Я увидел Бала и Тревора, направлявших оружие на стоящих у стены огня паладинов – только в том углу огня не было. Кто-то или забыл его поддержать, или намеренно погасил.
На земле лежало три тела. Вокруг них, как змеи, извивались черви. У стоявшего с ними рядом черви лезли из глаз прямо в нос.
Пока Бал, не шевелясь, просто держал аркебузу, рот того человека открылся, как будто его вот-вот вырвет.
Я выхватил оружие, прицелился в зараженного паладина и спустил курок. Голова разорвалась, черви разлетелись вместе с мозгом.
– Принеси огня! – велел я. В ушах так звенело, что я едва слышал свой голос.
Бал кивнул, оглушительный выстрел вывел его из транса.
Червь скользил по камню к моим ногам. Я попытался раздавить его прикладом аркебузы, но он увернулся и прыгнул мне на ногу.

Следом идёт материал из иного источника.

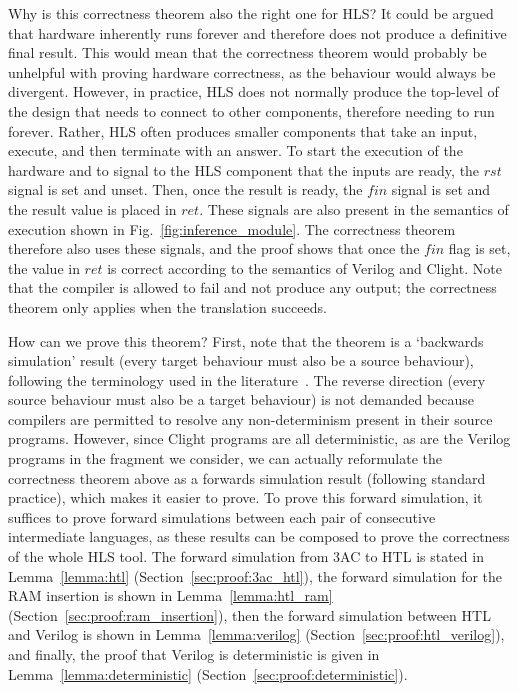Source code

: Why is this correctness theorem also the right one for HLS? It could be argued that hardware inherently runs forever and therefore does not produce a definitive final result.  This would mean that the \compcert{} correctness theorem would probably be unhelpful with proving hardware correctness, as the behaviour would always be divergent.  However, in practice, HLS does not normally produce the top-level of the design that needs to connect to other components, therefore needing to run forever.  Rather, HLS often produces smaller components that take an input, execute, and then terminate with an answer.  To start the execution of the hardware and to signal to the HLS component that the inputs are ready, the $\mathit{rst}$ signal is set and unset.  Then, once the result is ready, the $\mathit{fin}$ signal is set and the result value is placed in $\mathit{ret}$.  These signals are also present in the semantics of execution shown in Fig.~\ref{fig:inference_module}.  The correctness theorem therefore also uses these signals, and the proof shows that once the $\mathit{fin}$ flag is set, the value in $\mathit{ret}$ is correct according to the semantics of Verilog and Clight.  Note that the compiler is allowed to fail and not produce any output; the correctness theorem only applies when the translation succeeds.

How can we prove this theorem? First, note that the theorem is a `backwards simulation' result (every target behaviour must also be a source behaviour), following the terminology used in the \compcert{} literature~\cite{leroy09_formal_verif_realis_compil}. The reverse direction (every source behaviour must also be a target behaviour) is not demanded because compilers are permitted to resolve any non-determinism present in their source programs. However, since Clight programs are all deterministic, as are the Verilog programs in the fragment we consider, we can actually reformulate the correctness theorem above as a forwards simulation result (following standard \compcert{} practice), which makes it easier to prove.
To prove this forward simulation, it suffices to prove forward simulations between each pair of consecutive intermediate languages, as these results can be composed to prove the correctness of the whole HLS tool.
The forward simulation from 3AC to HTL is stated in Lemma~\ref{lemma:htl} (Section~\ref{sec:proof:3ac_htl}), the forward simulation for the RAM insertion is shown in Lemma~\ref{lemma:htl_ram} (Section~\ref{sec:proof:ram_insertion}), then the forward simulation between HTL and Verilog is shown in Lemma~\ref{lemma:verilog} (Section~\ref{sec:proof:htl_verilog}), and finally, the proof that Verilog is deterministic is given in Lemma~\ref{lemma:deterministic} (Section~\ref{sec:proof:deterministic}).

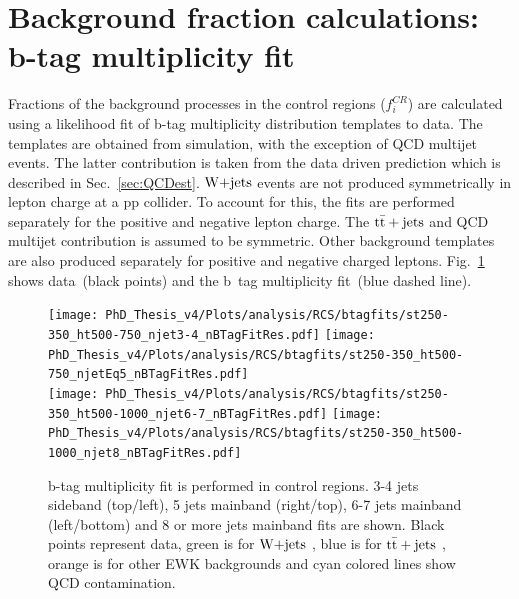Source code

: \section{Background fraction calculations: b-tag multiplicity fit}
\label{sec:bkgcomp}
Fractions of the background processes in the control regions ($f^{CR}_i$) are calculated using a likelihood fit of b-tag multiplicity distribution templates to data. The templates are obtained from simulation, with the exception of QCD multijet events. The latter contribution is taken from the data driven prediction which is described in Sec.~\ref{sec:QCDest}.
$\textrm{W+jets}$ events are not produced symmetrically in lepton charge at a pp collider. To account for this, the fits are performed separately for the positive and negative lepton charge. The ${\rm t\bar{t}+jets}$ and QCD multijet contribution is assumed to be symmetric. Other background templates are also produced separately for positive and negative charged leptons. 
Fig.~\ref{fig:btagmult} shows data~(black points) and the b~tag multiplicity fit~(blue dashed line).
\begin{figure}[!hbt]
    \begin{center}
 \texttt{[image: PhD\_Thesis\_v4/Plots/analysis/RCS/btagfits/st250-350\_ht500-750\_njet3-4\_nBTagFitRes.pdf]}
 \texttt{[image: PhD\_Thesis\_v4/Plots/analysis/RCS/btagfits/st250-350\_ht500-750\_njetEq5\_nBTagFitRes.pdf]}\\
  \texttt{[image: PhD\_Thesis\_v4/Plots/analysis/RCS/btagfits/st250-350\_ht500-1000\_njet6-7\_nBTagFitRes.pdf]}
 \texttt{[image: PhD\_Thesis\_v4/Plots/analysis/RCS/btagfits/st250-350\_ht500-1000\_njet8\_nBTagFitRes.pdf]}
  \caption[The b-tag multiplicity fit examples]{ \label{fig:btagmult} b-tag multiplicity fit is performed in control regions. 3-4 jets sideband (top/left), 5 jets mainband (right/top), 6-7 jets mainband (left/bottom) and 8 or more jets mainband fits are shown. Black points represent data, green is for $\textrm{W+jets}$ , blue is for ${\rm t\bar{t}+jets}$ , orange is for other EWK backgrounds and  cyan colored lines show QCD contamination.
 }
  \end{center}
\end{figure}
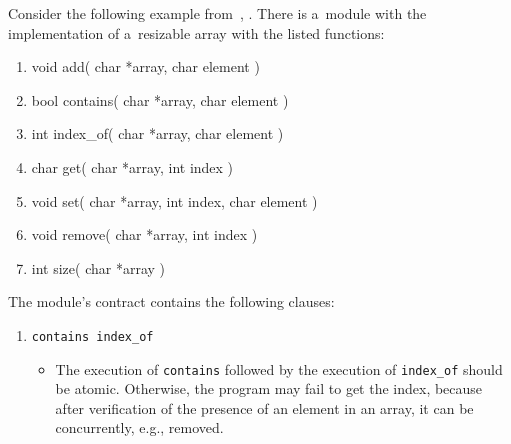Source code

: \begin{example}
    Consider the following example from~\cite{contracts2017},
    \cite{contracts2015}. There is a~module with the implementation of
    a~resizable array with the listed functions:
    \begin{enumerate}[label={$ f_{\arabic*} $:}]
        \tt

        \item
            \textcolor{bluekeywords}{void} add(%
                \textcolor{bluekeywords}{char} *array,
                \textcolor{bluekeywords}{char} element%
            )

        \item
            \textcolor{bluekeywords}{bool} contains(%
                \textcolor{bluekeywords}{char} *array,
                \textcolor{bluekeywords}{char} element%
            )

        \item
            \textcolor{bluekeywords}{int} index\_of(%
                \textcolor{bluekeywords}{char} *array,
                \textcolor{bluekeywords}{char} element%
            )

        \item
            \textcolor{bluekeywords}{char} get(%
                \textcolor{bluekeywords}{char} *array,
                \textcolor{bluekeywords}{int} index%
            )

        \item
            \textcolor{bluekeywords}{void} set(%
                \textcolor{bluekeywords}{char} *array,
                \textcolor{bluekeywords}{int} index,
                \textcolor{bluekeywords}{char} element%
            )

        \item
            \textcolor{bluekeywords}{void} remove(%
                \textcolor{bluekeywords}{char} *array,
                \textcolor{bluekeywords}{int} index%
            )

        \item
            \textcolor{bluekeywords}{int} size(%
                \textcolor{bluekeywords}{char} *array%
            )
    \end{enumerate}
    The module's contract contains the following clauses:
    \begin{enumerate}[label={$ (\varrho_{\arabic*}) $}]
        \item
            \texttt{contains index\_of}
            \begin{itemize}[label=]
                \item
                    The execution of \texttt{contains} followed by the execution
                    of \texttt{index\_of} should be atomic. Otherwise,
                    the program may fail to get the index, because after
                    verification of the presence of an element in an array, it
                    can be concurrently, e.g., removed.
            \end{itemize}


\end{enumerate}
\end{example}
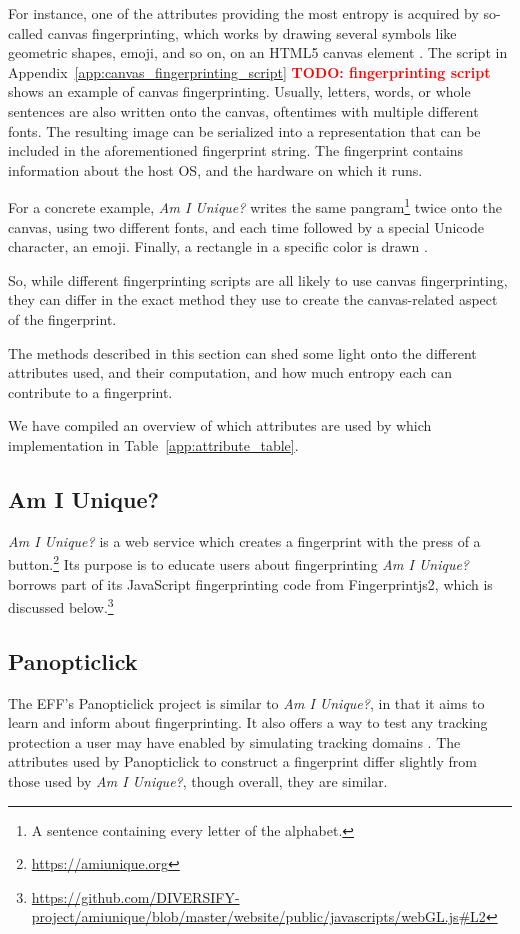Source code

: \documentclass[
    fontsize=12pt,
    headings=small,
    parskip=half,
    bibliography=totoc,
    numbers=noenddot,
    open=any
    ]{scrreprt}
\newcommand{\todo}[1]{\textcolor{red}{\textbf{TODO: #1}}}
\begin{document}
For instance, one of the attributes providing the most entropy is acquired by so-called canvas fingerprinting, which works by drawing
several symbols like geometric shapes, emoji, and so on, on an HTML5 canvas element \cite{laperdrix2016beauty}.
The script in Appendix~\ref{app:canvas_fingerprinting_script} \todo{fingerprinting script} shows an example of canvas fingerprinting.
Usually, letters, words, or whole sentences are also written onto the canvas, oftentimes with multiple different fonts.
The resulting image can be serialized into a representation that can be included in the aforementioned fingerprint string.
The fingerprint contains information about the host OS, and the hardware on which it runs.

For a concrete example, \textit{Am I Unique?} writes the same pangram\footnote{A sentence containing every letter of the alphabet.}
twice onto the canvas, using two different fonts, and each time followed by a special Unicode character, an emoji.
Finally, a rectangle in a specific color is drawn \cite{laperdrix2016beauty}.

So, while different fingerprinting scripts are all likely to use canvas fingerprinting, they can differ in the exact
method they use to create the canvas-related aspect of the fingerprint.

The methods described in this section can shed some light onto the different attributes used, and their computation,
and how much entropy each can contribute to a fingerprint.

We have compiled an overview of which attributes are used by which implementation in Table~\ref{app:attribute_table}.


\subsection{Am I Unique?}
\label{related_work:am_i_unique}
\textit{Am I Unique?} \cite{laperdrix2016beauty} is a web service which creates
a fingerprint with the press of a button.\footnote{\url{https://amiunique.org}}
Its purpose is to educate users about fingerprinting
\textit{Am I Unique?} borrows part of its JavaScript fingerprinting code from
Fingerprintjs2, which is discussed below.\footnote{\url{https://github.com/DIVERSIFY-project/amiunique/blob/master/website/public/javascripts/webGL.js\#L2}}


\subsection{Panopticlick}
\label{related_work:panopticlick}
The EFF's Panopticlick project is similar to \textit{Am I Unique?}, in that it aims to learn and inform about
fingerprinting. It also offers a way to test any tracking protection a user may have enabled by simulating
tracking domains \cite{panopticlick}. The attributes used by Panopticlick to construct a fingerprint differ slightly from those used by
\textit{Am I Unique?}, though overall, they are similar.
\end{document}
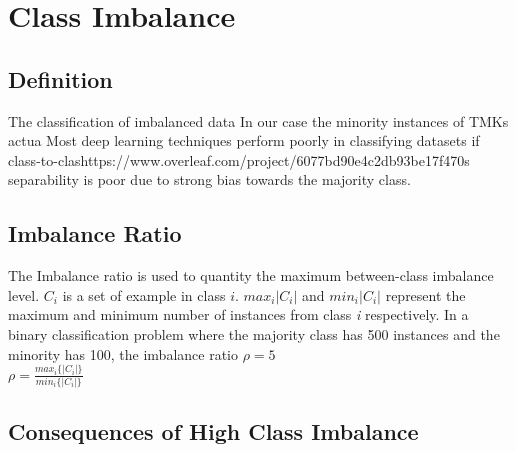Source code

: \section{Class Imbalance}
\subsection{Definition}
The classification of imbalanced data
In our case the minority instances of TMKs actua
Most deep learning techniques perform poorly in classifying datasets if class-to-clashttps://www.overleaf.com/project/6077bd90e4c2db93be17f470s separability is poor due to strong bias towards the majority class.


\subsection{Imbalance Ratio}
The Imbalance ratio is used to quantity the maximum between-class imbalance level. $C_i$ is a set of example in class $i$. $max_i{|C_i|}$ and $min_i{|C_i|}$ represent the maximum and minimum number of instances from class \emph{i} respectively. In a binary classification problem where the majority class has 500 instances and the minority has 100, the imbalance ratio $\rho = 5$\\

$\rho = \frac{max_i\{|C_i|\}}{min_i\{|C_i|\}}$

\subsection{Consequences of High Class Imbalance}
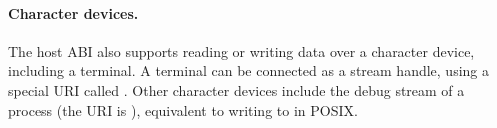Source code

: 



\paragraph{Character devices.}
The host ABI also supports reading or writing data over a character device, including a terminal.
A terminal can be connected as a stream handle,
using a special URI called .
Other character devices include the debug stream of a process (the URI is ),
equivalent to writing to  in POSIX.




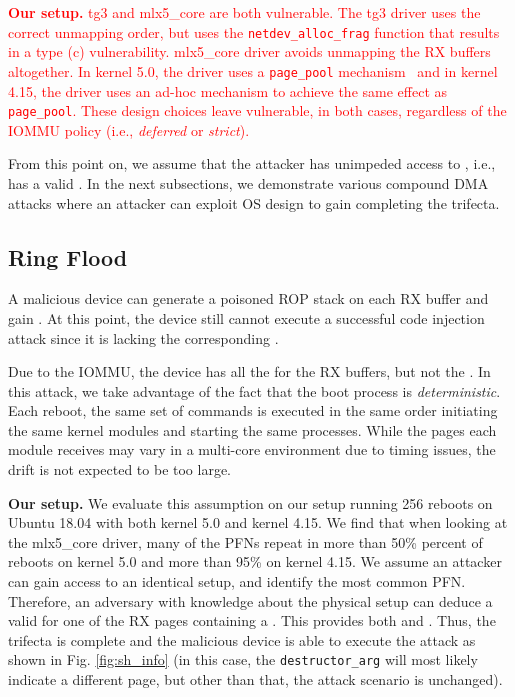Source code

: \smallskip
\textcolor{red}{\noindent\textbf{Our setup.} tg3 and mlx5\_core are both vulnerable. The tg3 driver uses the correct unmapping order, but uses the \texttt{netdev\_alloc\_frag} function that results in a type (c) \subpage{} vulnerability. mlx5\_core driver avoids unmapping the RX buffers altogether. In kernel 5.0, the driver uses a \texttt{page\_pool} mechanism~\cite{page_pool} and in kernel 4.15, the driver uses an ad-hoc mechanism to achieve the same effect as \texttt{page\_pool}. These design choices leave \shinfo{} vulnerable, in both cases, regardless of the IOMMU policy (i.e., \emph{deferred} or \emph{strict}). }


From this point on, we assume that the attacker has unimpeded access to \means, i.e., has a valid \oportunity{}. In the next subsections, we demonstrate various compound DMA attacks where an attacker can exploit OS design to gain \motivation{} completing the trifecta.

\subsection{Ring Flood}\label{sec:ringflod}
A malicious device can generate a poisoned ROP stack on each RX buffer and gain \motivation{}. At this point, the device still cannot execute a successful code injection attack since it is lacking the corresponding \kva.

Due to the IOMMU, the device has all the \iova{} for the RX buffers, but not the \kva{}. In this attack, we take advantage of the fact that the boot process is \emph{deterministic}. Each reboot, the same set of commands is executed in the same order initiating the same kernel modules and starting the same processes. While the pages each module receives may vary in a multi-core environment due to timing issues, the drift is not expected to be too large. 

\smallskip
\noindent\textbf{Our setup.} We evaluate this assumption on our setup running 256 reboots on Ubuntu 18.04 with both kernel 5.0 and kernel 4.15.
We find that when looking at the mlx5\_core driver, many of the PFNs repeat in more than 50\% percent of reboots on kernel 5.0 and more than 95\% on kernel 4.15. We assume an attacker can gain access to an identical setup, and identify the most common PFN. Therefore, an adversary with knowledge about the physical setup can deduce a valid \kva{} for one of the RX pages containing a \mabaf. This provides both \means{} and \motivation{}. Thus, the trifecta is complete and the malicious device is able to execute the attack as shown in Fig. \ref{fig:sh_info} (in this case, the \texttt{destructor\_arg} will most likely indicate a different page, but other than that, the attack scenario is unchanged).


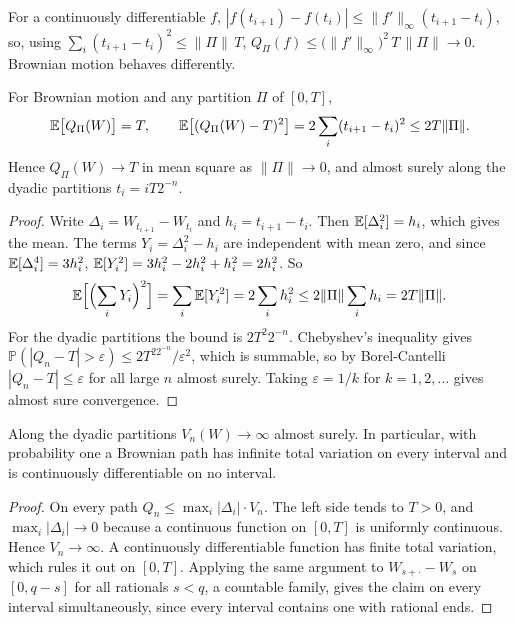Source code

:\begin{chapterrefs}
For a continuously differentiable $f$, $|f(t_{i+1})-f(t_i)|\le\lVert f'\rVert_\infty(t_{i+1}-t_i)$, so, using
$\sum_i(t_{i+1}-t_i)^2\le\lVert\Pi\rVert\,T$,
$Q_\Pi(f)\le\bigl(\lVert f'\rVert_\infty\bigr)^2\,T\,\lVert\Pi\rVert\to0$. Brownian motion behaves differently.

\begin{theorem}\label{thm3:qv}
For Brownian motion and any partition $\Pi$ of $[0,T]$,
\begin{equation}\label{eq3:qvmoments}
  \E\bigl[Q_\Pi(W)\bigr]=T,\qquad
  \E\bigl[(Q_\Pi(W)-T)^2\bigr]=2\sum_{i}(t_{i+1}-t_i)^2\le 2T\lVert\Pi\rVert .
\end{equation}
Hence $Q_\Pi(W)\to T$ in mean square as $\lVert\Pi\rVert\to0$, and almost surely along the dyadic
partitions $t_i=iT2^{-n}$.
\end{theorem}

\begin{proof}
Write $\Delta_i=W_{t_{i+1}}-W_{t_i}$ and $h_i=t_{i+1}-t_i$. Then $\E[\Delta_i^2]=h_i$, which gives the
mean. The terms $Y_i=\Delta_i^2-h_i$ are independent with mean zero, and since $\E[\Delta_i^4]=3h_i^2$,
$\E[Y_i^2]=3h_i^2-2h_i^2+h_i^2=2h_i^2$. So
\begin{equation*}
  \E\Bigl[\Bigl(\sum_i Y_i\Bigr)^2\Bigr]=\sum_i\E[Y_i^2]=2\sum_i h_i^2\le 2\lVert\Pi\rVert\sum_i h_i = 2T\lVert\Pi\rVert .
\end{equation*}
For the dyadic partitions the bound is $2T^2 2^{-n}$. Chebyshev's inequality gives
$\mathbb P(|Q_n-T|>\varepsilon)\le 2T^22^{-n}/\varepsilon^2$, which is summable, so by Borel-Cantelli
$|Q_n-T|\le\varepsilon$ for all large $n$ almost surely. Taking $\varepsilon=1/k$ for $k=1,2,\dots$ gives
almost sure convergence.
\end{proof}

\begin{corollary}\label{cor3:tv}
Along the dyadic partitions $V_n(W)\to\infty$ almost surely. In particular, with probability one a
Brownian path has infinite total variation on every interval and is continuously differentiable on no
interval.
\end{corollary}

\begin{proof}
On every path $Q_n\le\max_i|\Delta_i|\cdot V_n$. The left side tends to $T>0$, and $\max_i|\Delta_i|\to0$
because a continuous function on $[0,T]$ is uniformly continuous. Hence $V_n\to\infty$. A continuously
differentiable function has finite total variation, which rules it out on $[0,T]$. Applying the
same argument to $W_{s+\cdot}-W_s$ on $[0,q-s]$ for all rationals $s<q$, a countable family, gives
the claim on every interval simultaneously, since every interval contains one with rational ends.
\end{proof}


\end{chapterrefs}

Тревор бросился вперед и одним взмахом клинка перерубил его пополам – его смертный крик был как вопль младенца.
Теперь черви бросились к четырем паладинам, подошедшим на громкие крики, но оглядывавшимся, не подозревая, что черви уже возле их ног. Прежде чем черви успели напасть, я выстрелил первому паладину в лицо, и тот рухнул наземь. Червей интересовали только живые, и они перелезли через труп ко второму.
Он попробовал размозжить одного копьем, но то были умные черви – они знали, как отвести склизкие тела от ударов. Червь рванул вперед, подпрыгнул и вцепился паладину в ногу. Мне нужно было перезарядить аркебузу, но я никак не успел бы.
Червь блестящими зубами прокусил дыру в бедре паладина. Спустя несколько секунд черви хлынули из его рта, глаз и живота. Прямо на глазах они увеличивались в размер – от личинок до небольших змей.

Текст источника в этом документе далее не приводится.